(Collected data)
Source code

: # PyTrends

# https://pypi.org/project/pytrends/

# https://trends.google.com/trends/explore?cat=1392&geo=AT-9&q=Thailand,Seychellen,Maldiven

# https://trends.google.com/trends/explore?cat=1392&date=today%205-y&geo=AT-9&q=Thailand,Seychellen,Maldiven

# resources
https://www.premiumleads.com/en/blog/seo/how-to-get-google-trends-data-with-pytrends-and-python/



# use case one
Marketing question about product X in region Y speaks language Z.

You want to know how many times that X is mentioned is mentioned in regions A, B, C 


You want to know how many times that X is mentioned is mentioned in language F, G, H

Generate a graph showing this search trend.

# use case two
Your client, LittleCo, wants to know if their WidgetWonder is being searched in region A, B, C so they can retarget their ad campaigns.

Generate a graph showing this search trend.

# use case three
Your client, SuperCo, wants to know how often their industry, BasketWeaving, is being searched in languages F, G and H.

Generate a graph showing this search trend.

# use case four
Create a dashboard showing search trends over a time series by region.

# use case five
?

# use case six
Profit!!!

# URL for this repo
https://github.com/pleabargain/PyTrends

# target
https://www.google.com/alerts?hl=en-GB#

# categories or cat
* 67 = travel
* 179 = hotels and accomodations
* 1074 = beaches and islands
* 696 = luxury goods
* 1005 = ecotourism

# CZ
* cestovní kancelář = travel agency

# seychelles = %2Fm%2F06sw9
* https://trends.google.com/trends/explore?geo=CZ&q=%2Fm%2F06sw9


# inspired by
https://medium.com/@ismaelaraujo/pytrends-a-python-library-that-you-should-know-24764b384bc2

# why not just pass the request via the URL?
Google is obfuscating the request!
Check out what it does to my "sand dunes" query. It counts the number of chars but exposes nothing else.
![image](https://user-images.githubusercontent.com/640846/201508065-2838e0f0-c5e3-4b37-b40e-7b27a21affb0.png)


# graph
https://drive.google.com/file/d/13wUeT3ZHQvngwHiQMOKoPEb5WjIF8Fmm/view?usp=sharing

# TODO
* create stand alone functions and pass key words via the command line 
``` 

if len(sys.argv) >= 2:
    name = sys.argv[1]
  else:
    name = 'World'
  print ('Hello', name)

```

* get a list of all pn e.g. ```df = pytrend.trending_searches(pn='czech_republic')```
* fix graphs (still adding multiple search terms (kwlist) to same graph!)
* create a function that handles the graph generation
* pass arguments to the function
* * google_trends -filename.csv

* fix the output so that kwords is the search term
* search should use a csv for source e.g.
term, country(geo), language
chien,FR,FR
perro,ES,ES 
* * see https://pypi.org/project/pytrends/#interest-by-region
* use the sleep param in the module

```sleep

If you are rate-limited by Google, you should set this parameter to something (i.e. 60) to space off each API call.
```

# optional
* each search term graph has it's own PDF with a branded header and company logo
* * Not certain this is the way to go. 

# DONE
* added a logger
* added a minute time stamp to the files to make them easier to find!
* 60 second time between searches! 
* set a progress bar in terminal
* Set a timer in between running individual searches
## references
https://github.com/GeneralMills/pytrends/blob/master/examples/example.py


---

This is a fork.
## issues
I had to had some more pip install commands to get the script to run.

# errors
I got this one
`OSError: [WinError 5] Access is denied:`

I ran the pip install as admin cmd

Goal of the exercise: The data above should be duplicated exactly and completely.

Answer space:
Source code

: # PyTrends

# https://pypi.org/project/pytrends/

# https://trends.google.com/trends/explore?cat=1392&geo=AT-9&q=Thailand,Seychellen,Maldiven

# https://trends.google.com/trends/explore?cat=1392&date=today%205-y&geo=AT-9&q=Thailand,Seychellen,Maldiven

# resources
https://www.premiumleads.com/en/blog/seo/how-to-get-google-trends-data-with-pytrends-and-python/



# use case one
Marketing question about product X in region Y speaks language Z.

You want to know how many times that X is mentioned is mentioned in regions A, B, C 


You want to know how many times that X is mentioned is mentioned in language F, G, H

Generate a graph showing this search trend.

# use case two
Your client, LittleCo, wants to know if their WidgetWonder is being searched in region A, B, C so they can retarget their ad campaigns.

Generate a graph showing this search trend.

# use case three
Your client, SuperCo, wants to know how often their industry, BasketWeaving, is being searched in languages F, G and H.

Generate a graph showing this search trend.

# use case four
Create a dashboard showing search trends over a time series by region.

# use case five
?

# use case six
Profit!!!

# URL for this repo
https://github.com/pleabargain/PyTrends

# target
https://www.google.com/alerts?hl=en-GB#

# categories or cat
* 67 = travel
* 179 = hotels and accomodations
* 1074 = beaches and islands
* 696 = luxury goods
* 1005 = ecotourism

# CZ
* cestovní kancelář = travel agency

# seychelles = %2Fm%2F06sw9
* https://trends.google.com/trends/explore?geo=CZ&q=%2Fm%2F06sw9


# inspired by
https://medium.com/@ismaelaraujo/pytrends-a-python-library-that-you-should-know-24764b384bc2

# why not just pass the request via the URL?
Google is obfuscating the request!
Check out what it does to my "sand dunes" query. It counts the number of chars but exposes nothing else.
![image](https://user-images.githubusercontent.com/640846/201508065-2838e0f0-c5e3-4b37-b40e-7b27a21affb0.png)


# graph
https://drive.google.com/file/d/13wUeT3ZHQvngwHiQMOKoPEb5WjIF8Fmm/view?usp=sharing

# TODO
* create stand alone functions and pass key words via the command line 
``` 

if len(sys.argv) >= 2:
    name = sys.argv[1]
  else:
    name = 'World'
  print ('Hello', name)

```

* get a list of all pn e.g. ```df = pytrend.trending_searches(pn='czech_republic')```
* fix graphs (still adding multiple search terms (kwlist) to same graph!)
* create a function that handles the graph generation
* pass arguments to the function
* * google_trends -filename.csv

* fix the output so that kwords is the search term
* search should use a csv for source e.g.
term, country(geo), language
chien,FR,FR
perro,ES,ES 
* * see https://pypi.org/project/pytrends/#interest-by-region
* use the sleep param in the module

```sleep

If you are rate-limited by Google, you should set this parameter to something (i.e. 60) to space off each API call.
```

# optional
* each search term graph has it's own PDF with a branded header and company logo
* * Not certain this is the way to go. 

# DONE
* added a logger
* added a minute time stamp to the files to make them easier to find!
* 60 second time between searches! 
* set a progress bar in terminal
* Set a timer in between running individual searches
## references
https://github.com/GeneralMills/pytrends/blob/master/examples/example.py


---

This is a fork.
## issues
I had to had some more pip install commands to get the script to run.

# errors
I got this one
`OSError: [WinError 5] Access is denied:`

I ran the pip install as admin cmd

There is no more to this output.